Copy out exactly the stretch of the listing below that begins at the line containing "runs all specs." and ends at the line containing "That includes specs", and copy nothing outside it.

### SOURCE DATA
┌──

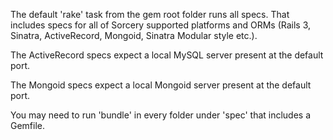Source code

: The default 'rake' task from the gem root folder runs all specs.
That includes specs for all of Sorcery supported platforms and ORMs (Rails 3, Sinatra, ActiveRecord, Mongoid, Sinatra Modular style etc.).

The ActiveRecord specs expect a local MySQL server present at the default port.

The Mongoid specs expect a local Mongoid server present at the default port.

You may need to run 'bundle' in every folder under 'spec' that includes a Gemfile.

└──

### RESULT OF THIS TASK
: The default 'rake' task from the gem root folder runs all specs.
That includes specs for all of Sorcery supported platforms and ORMs (Rails 3, Sinatra, ActiveRecord, Mongoid, Sinatra Modular style etc.).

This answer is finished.